Obviously, Ansari will be up to other great things even if he decides not to revisit Master Of None for a while, but in the meantime there are plenty of other places to check out his insightful brand of comedy:
'Parks And Recreation'
Of course, Ansari best known role is Tom Haverford, the image-obsessed entrepreneurial government employee who regularly skips work to invent things like new fragrances on Parks and Recreation. Like Ansari himself, Tom hails from South Carolina, obsesses over technology, and loves the finer things in life — plus, he has great names for food. You can marathon the whole show on Netflix, Hulu, and Seeso. Although, maybe skip the first season; Ansari is the best part of it by fair, but the show overall is still hitting its groove in those episodes and it might not be worth revisiting unless you’re a hardcore fan.
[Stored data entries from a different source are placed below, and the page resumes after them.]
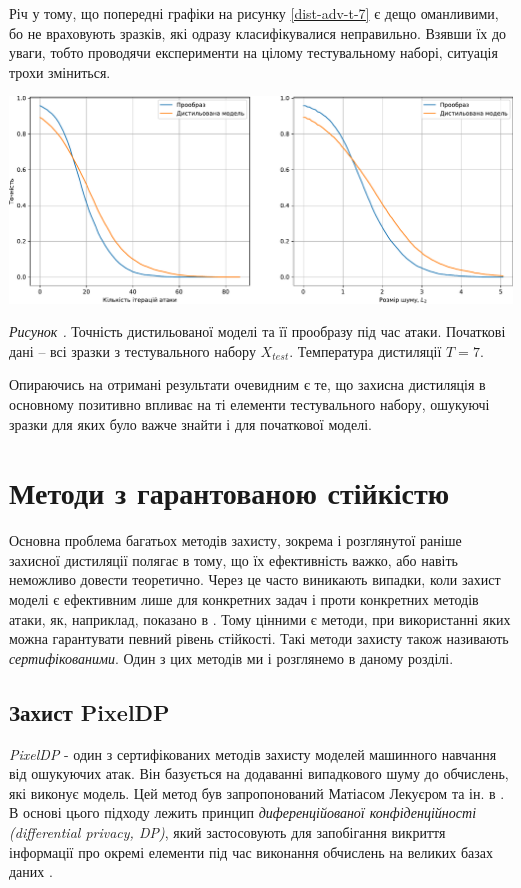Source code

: \documentclass[14pt,a4paper]{extarticle}
\newcounter{e}
\newcounter{pic}
\newcommand{\pic}[1]{\refstepcounter{pic} \vspace{-0.3cm}\textit{Рисунок \arabic{pic}\label{#1}.}}
\numberwithin{equation}{section}
\numberwithin{figure}{section}
\begin{document}
 Річ у тому, що попередні графіки на рисунку \ref{dist-adv-t-7} є дещо оманливими, бо не враховують зразків, які одразу класифікувалися неправильно. Взявши їх до уваги, тобто проводячи експерименти на цілому тестувальному наборі, ситуація трохи зміниться.
 
 \begin{center}
 	\includegraphics[width=17cm]{../images/distAllT7.pdf}
 \end{center}
 \begin{center}
 	\pic{dist-all-t-7} Точність дистильованої моделі та її прообразу під час атаки. Початкові дані -- всі зразки з тестувального набору $X_{test}$. Температура дистиляції $T=7$.
 \end{center}
 
 Опираючись на отримані результати очевидним є те, що захисна дистиляція в основному позитивно впливає на ті елементи тестувального набору, ошукуючі зразки для яких було важче знайти і для початкової моделі.
 
 \newpage
 \thispagestyle{empty}
 \section{Методи з гарантованою стійкістю}
 Основна проблема багатьох методів захисту, зокрема і розглянутої раніше захисної дистиляції полягає в тому, що їх ефективність важко, або навіть неможливо довести теоретично. Через це часто виникають випадки, коли захист моделі є ефективним лише для конкретних задач і проти конкретних методів атаки, як, наприклад, показано в \cite{distillation-not-robust}. Тому цінними є методи, при використанні яких можна гарантувати певний рівень стійкості. Такі методи захисту також називають \textit{сертифікованими}. Один з цих методів ми і розглянемо в даному розділі.
 
 \subsection{Захист PixelDP}
 \textit{PixelDP} - один з сертифікованих методів захисту моделей машинного навчання від ошукуючих атак. Він базується на додаванні випадкового шуму до обчислень, які виконує модель. Цей метод був запропонований Матіасом Лекуєром та ін. в \cite{pixeldp}. В основі цього підходу лежить принцип \textit{диференційованої конфіденційності (differential privacy, DP)}, який застосовують для запобігання викриття інформації про окремі елементи під час виконання обчислень на великих базах даних \cite{differential-privacy}.
 
\end{document}
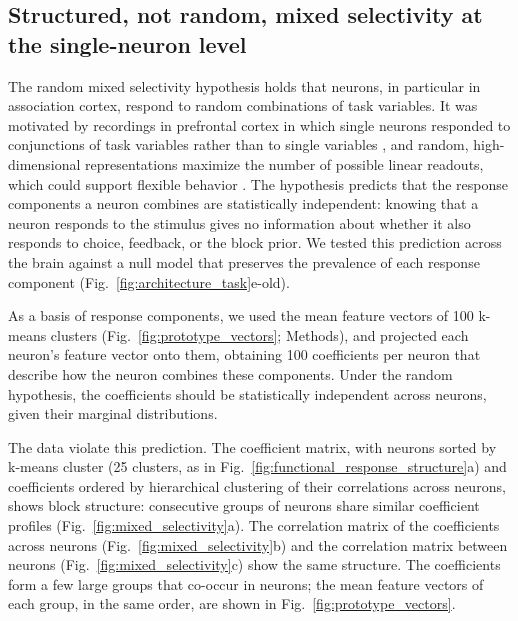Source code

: \documentclass[10pt,lineno]{elife}
\begin{document}
\iffalse %
\subsection{Structured, not random, mixed selectivity at the single-neuron level}

The random mixed selectivity hypothesis holds that neurons, in particular in association cortex, respond to random combinations of task variables. It was motivated by recordings in prefrontal cortex in which single neurons responded to conjunctions of task variables rather than to single variables \cite{rigotti2013importance}, and random, high-dimensional representations maximize the number of possible linear readouts, which could support flexible behavior \cite{fusi2016neurons, bernardi2020geometry}. The hypothesis predicts that the response components a neuron combines are statistically independent: knowing that a neuron responds to the stimulus gives no information about whether it also responds to choice, feedback, or the block prior. We tested this prediction across the brain against a null model that preserves the prevalence of each response component (Fig.~\ref{fig:architecture_task}e-old).

As a basis of response components, we used the mean feature vectors of 100 k-means clusters (Fig.~\ref{fig:prototype_vectors}; Methods), and projected each neuron's feature vector onto them, obtaining 100 coefficients per neuron that describe how the neuron combines these components. Under the random hypothesis, the coefficients should be statistically independent across neurons, given their marginal distributions.

The data violate this prediction. The coefficient matrix, with neurons sorted by k-means cluster (25 clusters, as in Fig.~\ref{fig:functional_response_structure}a) and coefficients ordered by hierarchical clustering of their correlations across neurons, shows block structure: consecutive groups of neurons share similar coefficient profiles (Fig.~\ref{fig:mixed_selectivity}a). The correlation matrix of the coefficients across neurons (Fig.~\ref{fig:mixed_selectivity}b) and the correlation matrix between neurons (Fig.~\ref{fig:mixed_selectivity}c) show the same structure. The coefficients form a few large groups that co-occur in neurons; the mean feature vectors of each group, in the same order, are shown in Fig.~\ref{fig:prototype_vectors}.
\end{document}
Most comedians who get a book deal just write a funny memoir filled with their own personal experiences and ramblings, but not Ansari — he set his sights a little higher and partnered up with NYU sociology professor Eric Klinenberg on a heavily researched exploration into the world of modern dating trends. If you’ve ever agonized over the right text to send someone you were interested in and freaked out when you got nothing but the “read” message back, then Modern Romance is the book for you.
'30 Minutes Or Less'
This 2011 movie starred Jesse Eisenberg as a pizza delivery guy who’s forced to rob banks, and Ansari as his estranged friend who helps him out. The movie admittedly received mixed reviews and has a score of 44 percent on Rotten Tomatoes, but if you’re down for crude humor and don’t get offended easily, it’s worth it to watch Ansari completely steal the movie. You can rent 30 Minutes Or Less on Amazon video for $3.99
Aziz Ansari doesn’t appear for very long in Funny People, the Adam Sandler-starring film about comedians, but Funny Or Die did put together a fake documentary about the character. I know I’m probably supposed hate this imaginary too-popular stand-up comic, but I can’t, because he's just too funny at bringing him to life. I would go see Raaaaaaaandy live. God help me, I would.
This weirdo MTV sketch show put Ansari, Paul Scheer, and Rob Riggle on the map back in 2007. Unfortunately, while the show was previously streaming on Amazon Video, it’s currently not available due to changes in the current agreement between Amazon and the content provider. However, you can buy Human Giant on DVD if you’re really desperate, and a bunch of their sketches are available to watch on Funny Or Die!
His Stand-up Specials
Ansari is great no matter what medium you encounter him in, but stand-up will always be the purest, unfiltered method for his particular brand of comedy. Along with his two most recent specials produced by Netflix, Buried Alive and Live At Madison Square Garden, you can also stream his second special Dangerously Delicious there.
His first album, Intimate Moments For A Sensual Evening, isn’t streaming anywhere, but you can listen the audio soundtrack on Spotify, which I highly recommend — he does Raaaaaaaandy’s set as an encore. It’d be really cool to see him return to stand-up if Master Of None takes a while to come back! Until then, at least we'll have the first two seasons on Netflix, too.